_REQUIRED WORK_:
Transcribe these records exactly, dropping every picture.

_STORED DATA_:
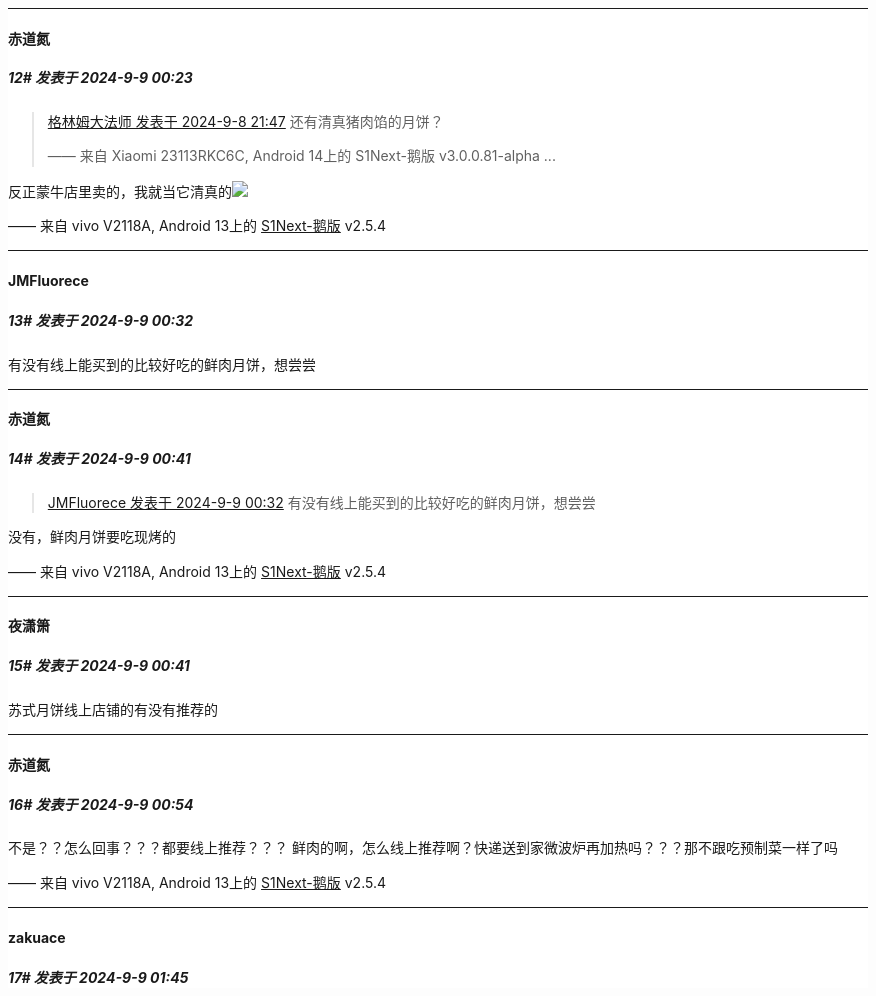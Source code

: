 *****

####  赤道氮  
##### 12#       发表于 2024-9-9 00:23

<blockquote><a href="httphttps://bbs.saraba1st.com/2b/forum.php?mod=redirect&amp;goto=findpost&amp;pid=66148148&amp;ptid=2198583" target="_blank">格林姆大法师 发表于 2024-9-8 21:47</a>
还有清真猪肉馅的月饼？

—— 来自 Xiaomi 23113RKC6C, Android 14上的 S1Next-鹅版 v3.0.0.81-alpha ...</blockquote>
反正蒙牛店里卖的，我就当它清真的<img src="https://static.saraba1st.com/image/smiley/face2017/067.png" referrerpolicy="no-referrer">

—— 来自 vivo V2118A, Android 13上的 [S1Next-鹅版](https://github.com/ykrank/S1-Next/releases) v2.5.4

*****

####  JMFluorece  
##### 13#       发表于 2024-9-9 00:32

有没有线上能买到的比较好吃的鲜肉月饼，想尝尝

*****

####  赤道氮  
##### 14#       发表于 2024-9-9 00:41

<blockquote><a href="httphttps://bbs.saraba1st.com/2b/forum.php?mod=redirect&amp;goto=findpost&amp;pid=66149865&amp;ptid=2198583" target="_blank">JMFluorece 发表于 2024-9-9 00:32</a>
有没有线上能买到的比较好吃的鲜肉月饼，想尝尝</blockquote>
没有，鲜肉月饼要吃现烤的

—— 来自 vivo V2118A, Android 13上的 [S1Next-鹅版](https://github.com/ykrank/S1-Next/releases) v2.5.4

*****

####  夜潇箫  
##### 15#       发表于 2024-9-9 00:41

苏式月饼线上店铺的有没有推荐的

*****

####  赤道氮  
##### 16#       发表于 2024-9-9 00:54

不是？？怎么回事？？？都要线上推荐？？？
鲜肉的啊，怎么线上推荐啊？快递送到家微波炉再加热吗？？？那不跟吃预制菜一样了吗

—— 来自 vivo V2118A, Android 13上的 [S1Next-鹅版](https://github.com/ykrank/S1-Next/releases) v2.5.4

*****

####  zakuace  
##### 17#       发表于 2024-9-9 01:45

_FINISHED EXERCISE_:
Source code

: *****

####  赤道氮  
##### 12#       发表于 2024-9-9 00:23

<blockquote><a href="httphttps://bbs.saraba1st.com/2b/forum.php?mod=redirect&amp;goto=findpost&amp;pid=66148148&amp;ptid=2198583" target="_blank">格林姆大法师 发表于 2024-9-8 21:47</a>
还有清真猪肉馅的月饼？

—— 来自 Xiaomi 23113RKC6C, Android 14上的 S1Next-鹅版 v3.0.0.81-alpha ...</blockquote>
反正蒙牛店里卖的，我就当它清真的<img src="https://static.saraba1st.com/image/smiley/face2017/067.png" referrerpolicy="no-referrer">

—— 来自 vivo V2118A, Android 13上的 [S1Next-鹅版](https://github.com/ykrank/S1-Next/releases) v2.5.4

*****

####  JMFluorece  
##### 13#       发表于 2024-9-9 00:32

有没有线上能买到的比较好吃的鲜肉月饼，想尝尝

*****

####  赤道氮  
##### 14#       发表于 2024-9-9 00:41

<blockquote><a href="httphttps://bbs.saraba1st.com/2b/forum.php?mod=redirect&amp;goto=findpost&amp;pid=66149865&amp;ptid=2198583" target="_blank">JMFluorece 发表于 2024-9-9 00:32</a>
有没有线上能买到的比较好吃的鲜肉月饼，想尝尝</blockquote>
没有，鲜肉月饼要吃现烤的

—— 来自 vivo V2118A, Android 13上的 [S1Next-鹅版](https://github.com/ykrank/S1-Next/releases) v2.5.4

*****

####  夜潇箫  
##### 15#       发表于 2024-9-9 00:41

苏式月饼线上店铺的有没有推荐的

*****

####  赤道氮  
##### 16#       发表于 2024-9-9 00:54

不是？？怎么回事？？？都要线上推荐？？？
鲜肉的啊，怎么线上推荐啊？快递送到家微波炉再加热吗？？？那不跟吃预制菜一样了吗

—— 来自 vivo V2118A, Android 13上的 [S1Next-鹅版](https://github.com/ykrank/S1-Next/releases) v2.5.4

*****

####  zakuace  
##### 17#       发表于 2024-9-9 01:45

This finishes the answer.